_Your goal:_ In the entries below, find each line with the word "lost" and pull it out.

____________________

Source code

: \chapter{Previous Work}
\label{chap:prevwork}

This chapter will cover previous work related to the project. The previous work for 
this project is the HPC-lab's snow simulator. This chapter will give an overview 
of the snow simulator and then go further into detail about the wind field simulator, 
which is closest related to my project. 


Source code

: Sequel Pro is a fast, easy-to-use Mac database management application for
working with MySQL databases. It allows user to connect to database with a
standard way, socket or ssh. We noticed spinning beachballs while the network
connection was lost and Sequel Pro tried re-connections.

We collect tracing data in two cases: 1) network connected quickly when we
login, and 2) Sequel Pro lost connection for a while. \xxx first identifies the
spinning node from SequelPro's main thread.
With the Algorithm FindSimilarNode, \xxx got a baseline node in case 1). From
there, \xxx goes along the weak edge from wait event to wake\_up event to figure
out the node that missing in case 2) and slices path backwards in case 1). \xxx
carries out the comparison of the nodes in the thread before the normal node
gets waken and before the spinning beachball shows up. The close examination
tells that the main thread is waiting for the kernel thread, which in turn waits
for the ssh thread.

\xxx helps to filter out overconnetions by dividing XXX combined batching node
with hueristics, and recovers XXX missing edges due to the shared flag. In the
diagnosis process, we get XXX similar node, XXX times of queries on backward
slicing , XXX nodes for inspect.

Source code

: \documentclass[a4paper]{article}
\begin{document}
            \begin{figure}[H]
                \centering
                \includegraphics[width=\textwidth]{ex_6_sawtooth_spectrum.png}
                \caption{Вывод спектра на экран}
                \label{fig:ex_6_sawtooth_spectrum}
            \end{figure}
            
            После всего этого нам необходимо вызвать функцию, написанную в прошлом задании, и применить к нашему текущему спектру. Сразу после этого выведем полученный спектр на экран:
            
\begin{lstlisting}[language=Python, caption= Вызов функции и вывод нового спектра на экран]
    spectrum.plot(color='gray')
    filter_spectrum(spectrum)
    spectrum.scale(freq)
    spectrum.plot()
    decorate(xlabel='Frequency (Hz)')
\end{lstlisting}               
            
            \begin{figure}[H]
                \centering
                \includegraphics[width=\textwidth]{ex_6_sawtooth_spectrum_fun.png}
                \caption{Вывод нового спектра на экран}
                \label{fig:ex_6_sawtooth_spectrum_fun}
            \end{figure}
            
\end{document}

____________________

_Answer for the task:_
connection was lost and Sequel Pro tried re-connections.
login, and 2) Sequel Pro lost connection for a while. \xxx first identifies the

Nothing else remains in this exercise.